Alleging that West Coast fisheries managers are repeating mistakes of the past half-century, the environmental group Oceana is suing NMFS over its approval of the latest sardine management plan and demanding more action to rebuild the stock.
“Despite these hard lessons, NMFS repeats these management failures in Amendment 18,” states the group’s complaint, filed by the legal group Earthjustice July 14 in the U.S. District Court for northern California, naming Commerce Secretary Gina Raimondo, NOAA and the fisheries agency.
Oceana says NMFS should not have approved the Pacific Fishery Management Council’s amendment to the coastal pelagic species management plan, allowing managers to “chose a suite of already disproven, status quo management measures that will keep this population at levels too low to support either the ecosystem or the primary fishery that relies on sardine for half a century or more.”
“Basically, we’re dealing with a rebuilding plan that’s not designed to rebuild,” said Geoff Shester, senior scientist and California campaign director for Oceana.
Environmental activists, managers and fishermen have long been at odds over sardines, foundation of the historic cannery industry that collapsed in the 1950s and stayed closed until 1974. Sardines were found in 2019 to be overfished, but fishing advocates say offshore surveys are missing bodies of fish and young that fishermen see.
Managers recognize that the sardine stock size is primarily driven by environmental factors, and that there is inadequacy of surveys used in assessments, said Diane Pleschner-Steele, executive director of the California Wetfish Producers Association.

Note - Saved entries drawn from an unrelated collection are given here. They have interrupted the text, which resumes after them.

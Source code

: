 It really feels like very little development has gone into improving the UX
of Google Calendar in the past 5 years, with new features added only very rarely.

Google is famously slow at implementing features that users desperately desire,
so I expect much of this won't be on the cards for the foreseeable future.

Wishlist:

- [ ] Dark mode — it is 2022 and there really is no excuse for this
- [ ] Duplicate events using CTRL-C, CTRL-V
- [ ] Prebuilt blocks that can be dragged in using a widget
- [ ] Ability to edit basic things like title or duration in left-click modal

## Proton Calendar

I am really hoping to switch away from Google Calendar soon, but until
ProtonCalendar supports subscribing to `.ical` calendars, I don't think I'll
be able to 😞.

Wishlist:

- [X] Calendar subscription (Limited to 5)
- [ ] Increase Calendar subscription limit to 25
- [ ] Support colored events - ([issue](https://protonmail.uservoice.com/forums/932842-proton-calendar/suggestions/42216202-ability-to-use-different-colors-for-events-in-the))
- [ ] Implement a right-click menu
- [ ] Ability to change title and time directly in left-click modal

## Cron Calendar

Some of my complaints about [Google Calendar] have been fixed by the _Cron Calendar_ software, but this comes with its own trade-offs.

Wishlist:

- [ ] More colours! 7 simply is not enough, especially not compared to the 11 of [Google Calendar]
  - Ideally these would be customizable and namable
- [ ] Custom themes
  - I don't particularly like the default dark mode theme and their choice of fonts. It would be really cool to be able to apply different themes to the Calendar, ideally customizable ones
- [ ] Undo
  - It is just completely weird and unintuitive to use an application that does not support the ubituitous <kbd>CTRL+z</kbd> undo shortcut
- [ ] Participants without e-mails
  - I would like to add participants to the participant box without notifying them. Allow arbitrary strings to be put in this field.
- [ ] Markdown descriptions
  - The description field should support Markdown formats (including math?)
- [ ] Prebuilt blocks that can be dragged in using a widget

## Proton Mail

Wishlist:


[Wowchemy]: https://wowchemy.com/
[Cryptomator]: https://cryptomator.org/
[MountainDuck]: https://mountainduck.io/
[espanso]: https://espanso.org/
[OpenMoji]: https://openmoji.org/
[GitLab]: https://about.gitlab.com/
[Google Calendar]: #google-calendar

“Oceana just refuses to acknowledge the reality,” said Pleschner-Steele. “We’ve been arguing for years that the surveys don’t capture the (accurate number) of fish.”
The accusation of “status quo is misrepresenting management,” said Pleschner-Steele. The council and NMFS need flexibility to improve surveys and assessments, monitor environmental factors and consider the fishing community needs with “the only reasonable rebuilding plan,” she said.
“It’s a balancing act between the biology of the fish and the well-being of the fishing community,” she said.
Managers have been using models based on northern and southern sardine stocks and linking most of the allowable biological catch to the northern stock, said Pleschner-Steele. But she said newer analysis has shown virtually all catches come from the southern stock, which also fuels a robust live-bait fishery supplying the recreational sector.
Shester says that fishery may account for 50 percent or more of the catch and needs a closer look too. Back in the 1950s and ‘60s fisheries managers trying to guide a recovery allowed the bait fishery to be big, and “that was recognized as a big mistake,” he said.
There’s no question that sardine levels are driven by environmental conditions, but “the question is what does fishing do on top of that?” said Shester. “When they (sardines) move into these low levels that’s not sustainable.”
Efforts to build cooperative surveys were sidetracked in 2020 with covid-19, but work is underway again with the California Department of Fish and Wildlife on acoustic trawl and aerial surveys, said Pleschner-Steele. Work so far this year has found large bodies of fish, she said.
“I’m hoping we’ll be coming to an update of the stock assessment by the end of the year,” she said, that could get the fishery “out of overfished jail.”